Allá por el año 2012, los obispos mexicanos publicaron un documento intitulado “Educar para una nueva sociedad” que fue discutido entre ellos, instancias eclesiales, grupos de maestros y centros de estudio. Los obispos se insertaron en un anhelo mundial, reconocido así por organismos de la Organización de Naciones Unidas, llamado “emergencia educativa”. Dijeron entonces:

“Aquí está la emergencia educativa: ya no somos capaces de ofrecer a los jóvenes, a las nuevas generaciones, lo que es nuestro deber transmitirles. Nosotros estamos en deuda en relación a ellos también en lo que respecta a aquellos verdaderos valores que dan fundamento a la vida. Así termina descuidado y olvidado el objetivo esencial de la educación, que es la formación de la persona, para hacerla capaz de vivir en plenitud y dar su contribución al bien de la comunidad.
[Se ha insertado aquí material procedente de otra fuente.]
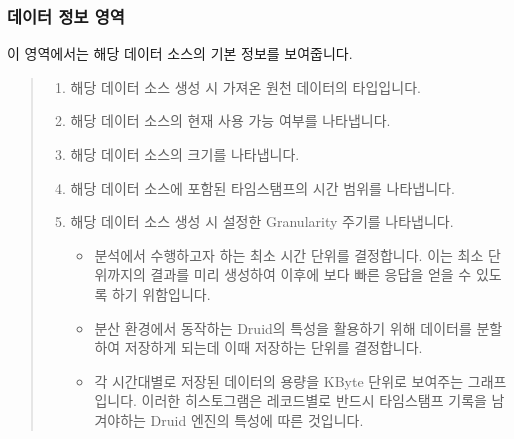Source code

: \documentclass[letterpaper,10pt,english]{sphinxmanual}
\begin{document}
\subsubsection{데이터 정보 영역}
\label{\detokenize{discovery/part02/data_source_detail_view:id3}}
이 영역에서는 해당 데이터 소스의 기본 정보를 보여줍니다.
\begin{quote}

\begin{figure}[H]
\centering

\noindent{}
\end{figure}
\begin{enumerate}
\def\theenumi{\arabic{enumi}}
\def\labelenumi{\theenumi .}
\makeatletter\def\p@enumii{\p@enumi \theenumi .}\makeatother
\item {} 
 해당 데이터 소스 생성 시 가져온 원천 데이터의 타입입니다.

\item {} 
 해당 데이터 소스의 현재 사용 가능 여부를 나타냅니다.

\item {} 
 해당 데이터 소스의 크기를 나타냅니다.

\item {} 
 해당 데이터 소스에 포함된 타임스탬프의 시간 범위를 나타냅니다.

\item {} 
 해당 데이터 소스 생성 시 설정한 Granularity 주기를 나타냅니다.
\begin{itemize}
\item {} 
 분석에서 수행하고자 하는 최소 시간 단위를 결정합니다. 이는 최소 단위까지의 결과를 미리 생성하여 이후에 보다 빠른 응답을 얻을 수 있도록 하기 위함입니다.

\item {} 
 분산 환경에서 동작하는 Druid의 특성을 활용하기 위해 데이터를 분할하여 저장하게 되는데 이때 저장하는 단위를 결정합니다.

\item {} 
 각 시간대별로 저장된 데이터의 용량을 KByte 단위로 보여주는 그래프입니다. 이러한 히스토그램은 레코드별로 반드시 타임스탬프 기록을 남겨야하는 Druid 엔진의 특성에 따른 것입니다.

\end{itemize}

\end{enumerate}
\end{quote}
\end{document}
Por ellos, crece desde diversos sectores, la demanda de una educación auténtica y el redesubrimiento de la necesidad de educadores que sean verdaderamente tales. Dicho pedido asocia a los padres (preocupados, y con frecuencia angustiados, por el futuro de los propios hijos), a los docentes (que viven la triste experiencia de la decadencia de la escuela) y a la sociedad misma, que ve amenazadas las bases de la convivencia”.

La llamada “emergencia educativa”, es tarea de todos. Es posible que se prolongue el conflicto, a pesar de las mentiras, los daños sociales, las represiones, las muertes que están en el intermedio. Con el agravante de que querer resolver el problema con represión, cárcel y garrote, no deja más que chiflando en la loma a quienes utilizan tan primitivos recursos.